==== Supplied data

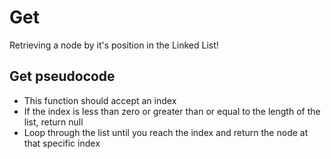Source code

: # Get
Retrieving a node by it's position in the Linked List!

## Get pseudocode

 - This function should accept an index
 - If the index is less than zero or greater than or equal to the length of the list, return null
 - Loop through the list until you reach the index and return the node at that specific index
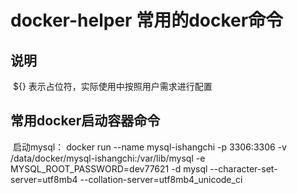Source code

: # docker-helper 常用的docker命令

## 说明
  ${} 表示占位符，实际使用中按照用户需求进行配置

## 常用docker启动容器命令
  启动mysql： docker run --name mysql-ishangchi -p 3306:3306 -v /data/docker/mysql-ishangchi:/var/lib/mysql -e MYSQL_ROOT_PASSWORD=dev77621 -d mysql --character-set-server=utf8mb4 --collation-server=utf8mb4_unicode_ci
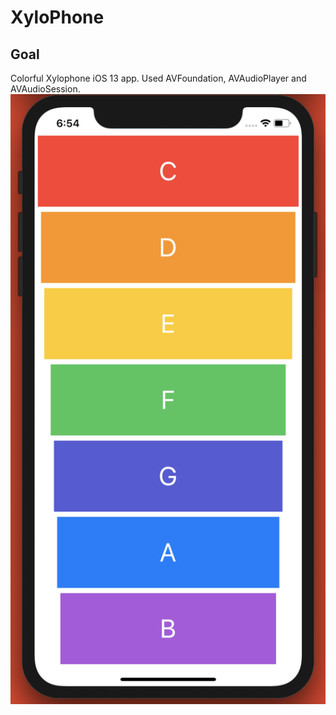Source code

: # XyloPhone

## Goal
Colorful Xylophone iOS 13 app. Used AVFoundation, AVAudioPlayer and AVAudioSession.
![Alt text](Documentation/app-screen.png?raw=true "XyloPhone Screen")
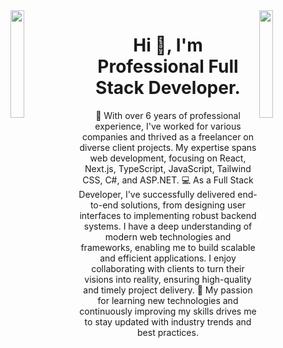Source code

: <img align="left" src="https://user-images.githubusercontent.com/65187002/144930161-2f783401-8d27-4fdf-a2f7-cc0ba32f1f1f.gif" width="21%" style="display:inline;">
<img align="right" src="https://user-images.githubusercontent.com/65187002/144930161-2f783401-8d27-4fdf-a2f7-cc0ba32f1f1f.gif" width="21%" style="display:inline;">

<h1 align="center">Hi 👋, I'm Professional Full Stack Developer.</h1>
<p align="center" style="text-align: center;">🌟 With over 6 years of professional experience, I've worked for various companies and thrived as a freelancer on diverse client projects. My expertise spans web development, focusing on React, Next.js, TypeScript, JavaScript, Tailwind CSS, C#, and ASP.NET. 💻 As a Full Stack Developer, I've successfully delivered end-to-end solutions, from designing user interfaces to implementing robust backend systems. I have a deep understanding of modern web technologies and frameworks, enabling me to build scalable and efficient applications. I enjoy collaborating with clients to turn their visions into reality, ensuring high-quality and timely project delivery. 🚀 My passion for learning new technologies and continuously improving my skills drives me to stay updated with industry trends and best practices.</p>


<!--
**blaztan/blaztan** is a ✨ _special_ ✨ repository because its `README.md` (this file) appears on your GitHub profile.

Here are some ideas to get you started:

- 🔭 I’m currently working on ...
- 🌱 I’m currently learning ...
- 👯 I’m looking to collaborate on ...
- 🤔 I’m looking for help with ...
- 💬 Ask me about ...
- 📫 How to reach me: ...
- 😄 Pronouns: ...
- ⚡ Fun fact: ...
-->
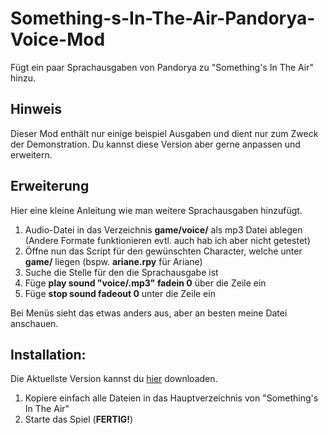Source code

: # Something-s-In-The-Air-Pandorya-Voice-Mod
Fügt ein paar Sprachausgaben von Pandorya zu "Something's In The Air" hinzu.

## Hinweis
Dieser Mod enthält nur einige beispiel Ausgaben und dient nur zum Zweck der Demonstration.
Du kannst diese Version aber gerne anpassen und erweitern.

## Erweiterung
Hier eine kleine Anleitung wie man weitere Sprachausgaben hinzufügt.
1. Audio-Datei in das Verzeichnis **game/voice/** als mp3 Datei ablegen (Andere Formate funktionieren evtl. auch hab ich aber nicht getestet)
2. Öffne nun das Script für den gewünschten Character, welche unter **game/** liegen (bspw. **ariane.rpy** für Ariane)
3. Suche die Stelle für den die Sprachausgabe ist
4. Füge **play sound "voice/<DATEINAME>.mp3" fadein 0** über die Zeile ein
5. Füge **stop sound fadeout 0** unter die Zeile ein

Bei Menüs sieht das etwas anders aus, aber an besten meine Datei anschauen.

## Installation:
Die Aktuellste Version kannst du [hier](https://github.com/x-J-Dev-x/Something-s-In-The-Air-Pandorya-Voice-Mod/releases) downloaden.

1. Kopiere einfach alle Dateien in das Hauptverzeichnis von "Something's In The Air" 
2. Starte das Spiel (**FERTIG!**)

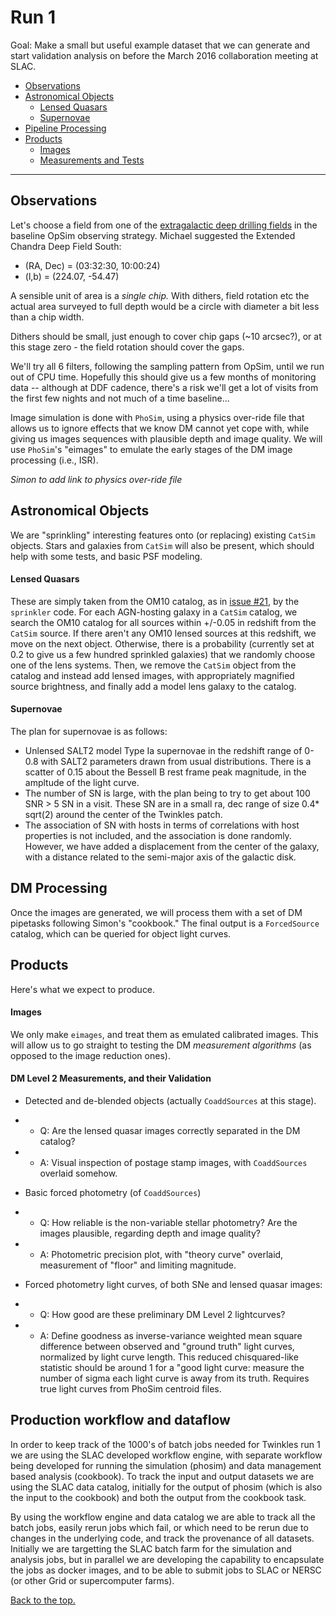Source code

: # <a name="Run1"></a> Run 1

Goal: Make a small but useful example dataset that we can generate and start
validation analysis on before the March 2016 collaboration meeting at SLAC.

* [Observations](#Observations)
* [Astronomical Objects](#AstronomicalObjects)
  * [Lensed Quasars](#LensedQuasars)
  * [Supernovae](#Supernovae)
* [Pipeline Processing](#Pipeline)
* [Products](#Products)
  * [Images](#Images)
  * [Measurements and Tests](#Measurements)

_____

## <a name="Observations"></a> Observations

Let's choose a field from one of the [extragalactic deep drilling fields](http://www.lsst.org/News/enews/deep-drilling-201202.html) in the baseline OpSim observing strategy. Michael suggested the
Extended Chandra Deep Field South:

* (RA, Dec) = (03:32:30, 10:00:24)
* (l,b) = (224.07, -54.47)

A sensible unit of area is a *single chip.* With dithers, field rotation etc
the actual area surveyed to full depth would be a circle with
diameter a bit less than a chip width.

Dithers should be small, just enough to cover chip gaps (~10 arcsec?), or
at this stage zero - the field rotation should cover the gaps.  

We'll try all 6 filters, following the sampling pattern from OpSim, until we
run out of CPU time. Hopefully this should give us a few months of monitoring
data -- although at DDF cadence, there's a risk we'll get a lot of visits
from the first few nights and not much of a time baseline...

Image simulation is done with `PhoSim`, using a physics over-ride file that
allows us to ignore effects that we know DM cannot yet cope with, while  giving
us images sequences with plausible depth and image quality. We will use
`PhoSim`'s "eimages" to emulate the early stages of the DM image processing
(i.e., ISR).

*Simon to add link to physics over-ride file*


## <a name="AstronomicalObjects"></a> Astronomical Objects

We are "sprinkling" interesting features onto (or replacing) existing `CatSim`
objects.  Stars and galaxies  from `CatSim` will also be present, which should
help with some tests, and basic PSF modeling.

#### <a name="Lensed Quasars"></a> Lensed Quasars

These are simply taken from the OM10 catalog, as in [issue #21](https://github.com/DarkEnergyScienceCollaboration/Twinkles/issues/21), by the `sprinkler` code. For each AGN-hosting galaxy in a `CatSim` catalog, we search the OM10
catalog for all sources within +/-0.05 in redshift from the `CatSim` source. If
there aren't any OM10 lensed sources at this redshift, we move on the next
object. Otherwise, there is a probability (currently set at 0.2 to give us a 
few hundred sprinkled galaxies) that we randomly choose one of the lens systems. 
Then, we remove the `CatSim` object from the catalog and instead add lensed images, with
appropriately magnified source brightness, and finally add a model lens galaxy
to the catalog.

#### <a name="Supernovae"></a> Supernovae

The plan for supernovae is as follows:
 
- Unlensed SALT2 model Type Ia supernovae in the redshift range of 0-0.8 with SALT2 parameters drawn from usual distributions. There is a scatter of 0.15 about the Bessell B rest frame peak magnitude, in the ampltude of the light curve. 
-  The number of SN is large, with the plan being to try to get about 100 SNR > 5 SN in a visit. These SN are in a small ra, dec range of size 0.4* sqrt(2) around the center of the Twinkles patch.
-  The association of SN with hosts in terms of correlations with host properties is not included, and the association is done randomly. However, we have added a displacement from the center of the galaxy, with a distance related to the semi-major axis of the galactic disk.



## <a name="Pipeline"></a> DM Processing

Once the images are generated, we will process them with a set of DM pipetasks
following Simon's "cookbook." The final output is a `ForcedSource` catalog, which
can be queried for object light curves.

## <a name="Products"></a> Products

Here's what we expect to produce.

#### <a name="Images"></a> Images

We only make `eimages`, and treat them as emulated calibrated images. This
will allow us to go straight to testing the DM *measurement algorithms* (as
opposed to the image reduction ones).

#### <a name="Measurements"></a> DM Level 2 Measurements, and their Validation

* Detected and de-blended objects (actually `CoaddSources` at this stage). 
* * Q: Are the lensed quasar images correctly separated in the DM catalog?
* * A: Visual inspection of postage stamp images, with `CoaddSources` overlaid somehow. 

* Basic forced photometry (of `CoaddSources`) 
* * Q: How reliable is the non-variable stellar photometry? Are the images plausible, regarding depth and image quality?
* * A: Photometric precision plot, with "theory curve" overlaid, measurement of "floor" and limiting magnitude. 

* Forced photometry light curves, of both SNe and lensed quasar images:
* * Q: How good are these preliminary DM Level 2 lightcurves?
* * A: Define goodness as inverse-variance weighted mean square difference between observed and "ground truth" light curves, normalized by light curve length. This reduced chisquared-like statistic should be around 1 for a "good light curve: measure the number of sigma each light curve is away from its truth. Requires true light curves from PhoSim centroid files.


## Production workflow and dataflow

In order to keep track of the 1000's of batch jobs needed for Twinkles run 1 we are using the SLAC developed workflow engine, with separate workflow being developed for running the simulation (phosim) and data management based analysis (cookbook). To track the input and output datasets we are using the SLAC data catalog, initially for the output of phosim (which is also the input to the cookbook) and both the output from the cookbook task.

By using the workflow engine and data catalog we are able to track all the batch jobs, easily rerun jobs which fail, or which need to be rerun due to changes in the underlying code, and track the provenance of all datasets. Initially we are targetting the SLAC batch farm for the simulation and analysis jobs, but in parallel we are developing the capability to encapsulate the jobs as docker images, and to be able to submit jobs to SLAC or NERSC (or other Grid or supercomputer farms).  


[Back to the top.](#Run1)
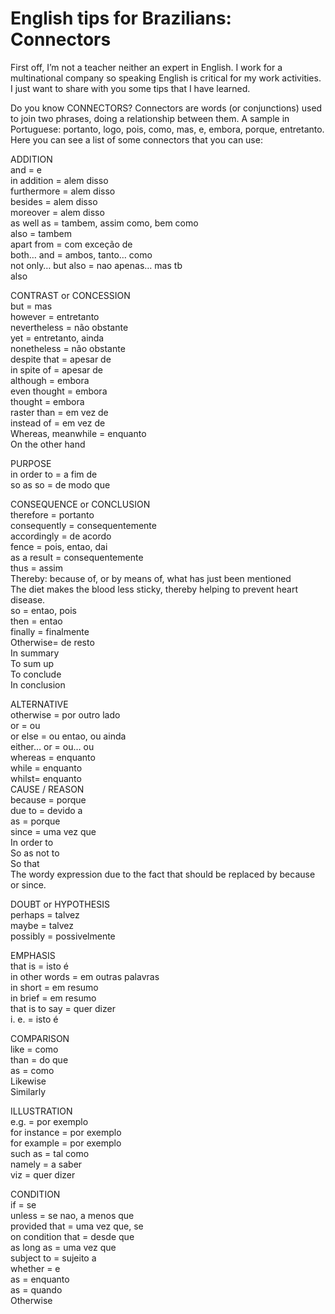# English tips for Brazilians: Connectors

First off, I’m not a teacher neither an expert in English. I work for a multinational company so speaking English is critical for my work activities. I just want to share with you some tips that I have learned.

Do you know CONNECTORS? Connectors are words (or conjunctions) used to join two phrases, doing a relationship between them. A sample in Portuguese: portanto, logo, pois, como, mas, e, embora, porque, entretanto. Here you can see a list of some connectors that you can use:

ADDITION  
and = e  
in addition = alem disso  
furthermore = alem disso  
besides = alem disso  
moreover = alem disso  
as well as = tambem, assim como, bem como  
also = tambem  
apart from = com exceção de  
both… and = ambos, tanto… como  
not only… but also = nao apenas… mas tb  
also  

CONTRAST or CONCESSION  
but = mas  
however = entretanto  
nevertheless = não obstante  
yet = entretanto, ainda  
nonetheless = não obstante  
despite that = apesar de  
in spite of = apesar de  
although = embora  
even thought = embora  
thought = embora  
raster than = em vez de  
instead of = em vez de  
Whereas, meanwhile = enquanto  
On the other hand  

PURPOSE  
in order to = a fim de  
so as so = de modo que  

CONSEQUENCE or CONCLUSION  
therefore = portanto  
consequently = consequentemente  
accordingly = de acordo  
fence = pois, entao, dai  
as a result = consequentemente  
thus = assim  
Thereby: because of, or by means of, what has just been mentioned  
The diet makes the blood less sticky, thereby helping to prevent heart disease.  
so = entao, pois  
then = entao  
finally = finalmente  
Otherwise= de resto  
In summary  
To sum up  
To conclude  
In conclusion  

ALTERNATIVE  
otherwise = por outro lado  
or = ou  
or else = ou entao, ou ainda  
either… or = ou… ou  
whereas = enquanto  
while = enquanto  
whilst= enquanto  
CAUSE / REASON  
because = porque  
due to = devido a  
as = porque  
since = uma vez que  
In order to  
So as not to  
So that  
The wordy expression due to the fact that should be replaced by because or since.  

DOUBT or HYPOTHESIS  
perhaps = talvez  
maybe = talvez  
possibly = possivelmente  

EMPHASIS  
that is = isto é  
in other words = em outras palavras  
in short = em resumo  
in brief = em resumo  
that is to say = quer dizer  
i. e. = isto é  

COMPARISON  
like = como  
than = do que  
as = como  
Likewise  
Similarly  

ILLUSTRATION  
e.g. = por exemplo  
for instance = por exemplo  
for example = por exemplo  
such as = tal como  
namely = a saber  
viz = quer dizer  

CONDITION  
if = se  
unless = se nao, a menos que  
provided that = uma vez que, se  
on condition that = desde que  
as long as = uma vez que  
subject to = sujeito a  
whether = e  
as = enquanto  
as = quando  
Otherwise  
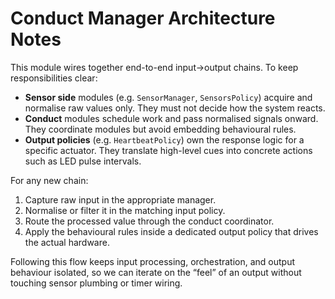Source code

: # Conduct Manager Architecture Notes

This module wires together end-to-end input→output chains. To keep responsibilities clear:

- **Sensor side** modules (e.g. `SensorManager`, `SensorsPolicy`) acquire and normalise raw values only. They must not decide how the system reacts.
- **Conduct** modules schedule work and pass normalised signals onward. They coordinate modules but avoid embedding behavioural rules.
- **Output policies** (e.g. `HeartbeatPolicy`) own the response logic for a specific actuator. They translate high-level cues into concrete actions such as LED pulse intervals.

For any new chain:

1. Capture raw input in the appropriate manager.
2. Normalise or filter it in the matching input policy.
3. Route the processed value through the conduct coordinator.
4. Apply the behavioural rules inside a dedicated output policy that drives the actual hardware.

Following this flow keeps input processing, orchestration, and output behaviour isolated, so we can iterate on the “feel” of an output without touching sensor plumbing or timer wiring.
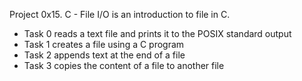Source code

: Project 0x15. C - File I/O is an introduction to file in C.
- Task 0 reads a text file and prints it to the POSIX standard output
- Task 1 creates a file using a C program
- Task 2 appends text at the end of a file
- Task 3 copies the content of a file to another file

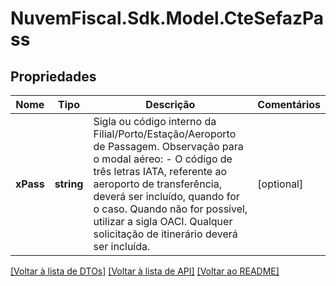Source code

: # NuvemFiscal.Sdk.Model.CteSefazPass

## Propriedades

Nome | Tipo | Descrição | Comentários
------------ | ------------- | ------------- | -------------
**xPass** | **string** | Sigla ou código interno da Filial/Porto/Estação/Aeroporto de Passagem.  Observação para o modal aéreo:                   - O código de três letras IATA, referente ao aeroporto de transferência, deverá ser incluído, quando for o caso. Quando não for possível,  utilizar a sigla OACI. Qualquer solicitação de itinerário deverá ser incluída. | [optional] 

[[Voltar à lista de DTOs]](../README.md#documentation-for-models) [[Voltar à lista de API]](../README.md#documentation-for-api-endpoints) [[Voltar ao README]](../README.md)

========

Work request: The line with "- If the index" ends the range, and the first line of the data begins it; repeat exactly those lines and nothing more, omitting pictures.

Answer to this task:
Source code

: # Get
Retrieving a node by it's position in the Linked List!

## Get pseudocode

 - This function should accept an index
 - If the index is less than zero or greater than or equal to the length of the list, return null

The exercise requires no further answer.